● **Work to complete**
Lines holding the string "Research" are the ones to copy; find them all in the data.

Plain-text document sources
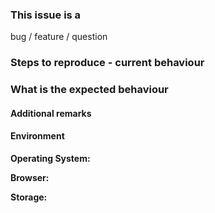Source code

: ### This issue is a 

bug / feature / question 

<!-- Please leave only one -->

### Steps to reproduce - current behaviour

<!-- 
  First, read https://github.com/subdavis/Tusk/wiki/Troubleshooting 
  
  If this issue is a bug, please explain what steps you took 
  and how to reproduce your issue.
  
  For example: 
  1. I open Tusk
  1. I input the password
  1. It doesn't unlock
-->

### What is the expected behaviour

<!--
  For example:
  Please enable unlocking in Tusk!
--> 

#### Additional remarks

<!-- This is optional --> 

#### Environment 

**Operating System:**

**Browser:**

**Storage:**

<!-- 
  For example: 
  Operating System: macOS 10.XX.X / Windows 10 Pro
  Browser: Chrome XX.XXX.XXX / Firefox XX.XXX
  Storage: Nextcloud / Google Drive / Dropbox
-->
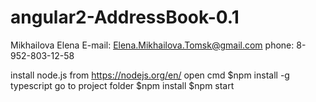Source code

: # angular2-AddressBook-0.1
Mikhailova Elena
E-mail: Elena.Mikhailova.Tomsk@gmail.com
phone: 8-952-803-12-58

install node.js from https://nodejs.org/en/
open cmd
   $npm install -g typescript
go to project folder
   $npm install
   $npm start
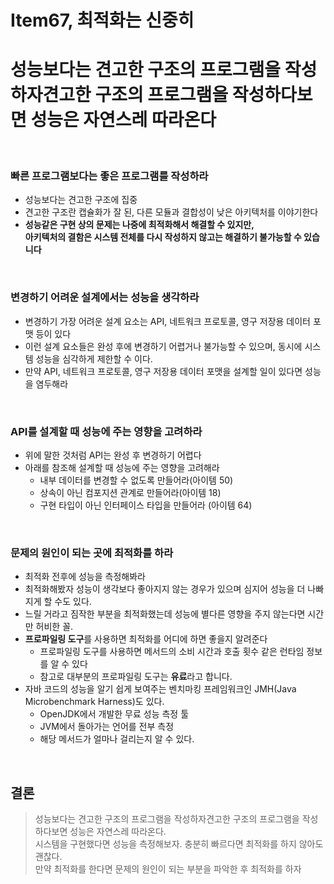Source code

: # Item67, 최적화는 신중히

# 성능보다는 견고한 구조의 프로그램을 작성하자견고한 구조의 프로그램을 작성하다보면 성능은 자연스레 따라온다
<br>

### **빠른 프로그램보다는 좋은 프로그램를 작성하라**

- 성능보다는 견고한 구조에 집중  
- 견고한 구조란 캡슐화가 잘 된, 다른 모듈과 결합성이 낮은 아키텍처를 이야기한다  
- **성능같은 구현 상의 문제는 나중에 최적화해서 해결할 수 있지만,   
아키텍처의 결함은 시스템 전체를 다시 작성하지 않고는 해결하기 불가능할 수 있습니다**  
<br>

### **변경하기 어려운 설계에서는 성능을 생각하라**

- 변경하기 가장 어려운 설계 요소는 API, 네트워크 프로토콜, 영구 저장용 데이터 포맷 등이 있다
- 이런 설계 요소들은 완성 후에 변경하기 어렵거나 불가능할 수 있으며, 
동시에 시스템 성능을 심각하게 제한할 수 이다.
- 만약 API, 네트워크 프로토콜, 영구 저장용 데이터 포맷을 설계할 일이 있다면 성능을 염두해라
<br>

### **API를 설계할 때 성능에 주는 영향을 고려하라**

- 위에 말한 것처럼 API는 완성 후 변경하기 어렵다
- 아래를 참조해 설계할 때 성능에 주는 영향을 고려해라
    - 내부 데이터를 변경할 수 없도록 만들어라(아이템 50)
    - 상속이 아닌 컴포지션 관계로 만들어라(아이템 18)
    - 구현 타입이 아닌 인터페이스 타입을 만들어라 (아이템 64)
<br>

### **문제의 원인이 되는 곳에 최적화를 하라**

- 최적화 전후에 성능을 측정해봐라
- 최적화해봤자 성능이 생각보다 좋아지지 않는 경우가 있으며 
심지어 성능을 더 나빠지게 할 수도 있다.
- 느릴 거라고 짐작한 부분을 최적화했는데 성능에 별다른 영향을 주지 않는다면 
시간만 허비한 꼴.
- **프로파일링 도구**를 사용하면 최적화를 어디에 하면 좋을지 알려준다
    - 프로파일링 도구를 사용하면 메서드의 소비 시간과 호출 횟수 같은 런타임 정보를 알 수 있다
    - 참고로 대부분의 프로파일링 도구는 **유료**라고 합니다.
- 자바 코드의 성능을 알기 쉽게 보여주는 벤치마킹 프레임워크인 JMH(Java Microbenchmark Harness)도 있다.
    - OpenJDK에서 개발한 무료 성능 측정 툴
    - JVM에서 돌아가는 언어를 전부 측정
    - 해당 메서드가 얼마나 걸리는지 알 수 있다.
<br>

## 결론
> 성능보다는 견고한 구조의 프로그램을 작성하자견고한 구조의 프로그램을 작성하다보면 성능은 자연스레 따라온다.  
> 시스템을 구현했다면 성능을 측정해보자. 충분히 빠르다면 최적화를 하지 않아도 괜찮다.  
> 만약 최적화를 한다면 문제의 원인이 되는 부분을 파악한 후 최적화를 하자  
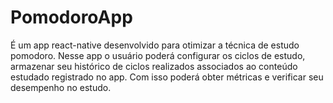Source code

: # PomodoroApp
É um app react-native desenvolvido para otimizar a técnica de estudo pomodoro. Nesse app o usuário poderá configurar os ciclos de estudo, armazenar seu histórico de ciclos realizados associados ao conteúdo estudado registrado no app. Com isso poderá obter métricas e verificar seu desempenho no estudo.
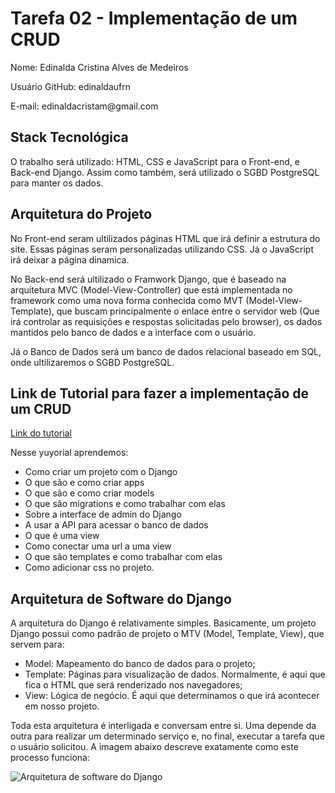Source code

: # Tarefa 02 - Implementação de um CRUD
<p> Nome: Edinalda Cristina Alves de Medeiros
<p> Usuário GitHub: edinaldaufrn
<p> E-mail: edinaldacristam@gmail.com

## Stack Tecnológica
O trabalho será utilizado: HTML, CSS e JavaScript para o Front-end, e Back-end Django. Assim como também, será utilizado o SGBD PostgreSQL para manter os dados.

## Arquitetura do Projeto
<p> No Front-end seram ultilizados páginas HTML que irá definir a estrutura do site. Essas páginas seram personalizadas utilizando CSS. Já o JavaScript irá deixar a página dinamica. 
<p> No Back-end será ultilizado o Framwork Django, que é baseado na arquitetura MVC (Model-View-Controller) que está implementada no framework como uma nova forma conhecida como MVT (Model-View-Template), que buscam principalmente o enlace entre o servidor web (Que irá controlar as requisições e respostas solicitadas pelo browser), os dados mantidos pelo banco de dados e a interface com o usuário.
<p> Já o Banco de Dados será um banco de dados relacional baseado em SQL, onde ultilizaremos o SGBD PostgreSQL.

## Link de Tutorial para fazer a implementação de um CRUD

[Link do tutorial](https://www.youtube.com/watch?v=Dzuiy-JNi-E)
<p> Nesse yuyorial aprendemos:

* Como criar um projeto com o Django
* O que são e como criar apps
* O que são e como criar models
* O que são migrations e como trabalhar com elas
* Sobre a interface de admin do Django
* A usar a API para acessar o banco de dados
* O que é uma view
* Como conectar uma url a uma view
* O que são templates e como trabalhar com elas
* Como adicionar css no projeto.

## Arquitetura de Software do Django

<p> A arquitetura do Django é relativamente simples. Basicamente, um projeto Django possui como padrão de projeto o MTV (Model, Template, View), que servem para:

* Model: Mapeamento do banco de dados para o projeto;
* Template: Páginas para visualização de dados. Normalmente, é aqui que fica o HTML que será renderizado nos navegadores;
* View: Lógica de negócio. É aqui que determinamos o que irá acontecer em nosso projeto.

<p> Toda esta arquitetura é interligada e conversam entre si. Uma depende da outra para realizar um determinado serviço e, no final, executar a tarefa que o usuário solicitou. A imagem abaixo descreve exatamente como este processo funciona:

![Arquitetura de software do Django](https://dkrn4sk0rn31v.cloudfront.net/2020/03/17154006/Untitled.png)

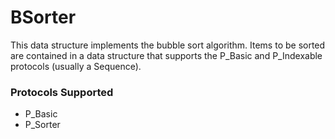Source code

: # BSorter

This data structure implements the bubble sort algorithm. Items to be sorted are contained in a data structure that supports the P_Basic and P_Indexable protocols (usually a Sequence). 

### Protocols Supported

- P_Basic
- P_Sorter
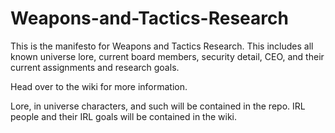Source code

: # Weapons-and-Tactics-Research
This is the manifesto for Weapons and Tactics Research.  This includes all known universe lore, current board members, security detail, CEO, and their current assignments and research goals.

Head over to the wiki for more information.

Lore, in universe characters, and such will be contained in the repo.  IRL people and their IRL goals will be contained in the wiki.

● **Solution to the problem**
: # Weapons-and-Tactics-Research
This is the manifesto for Weapons and Tactics Research.  This includes all known universe lore, current board members, security detail, CEO, and their current assignments and research goals.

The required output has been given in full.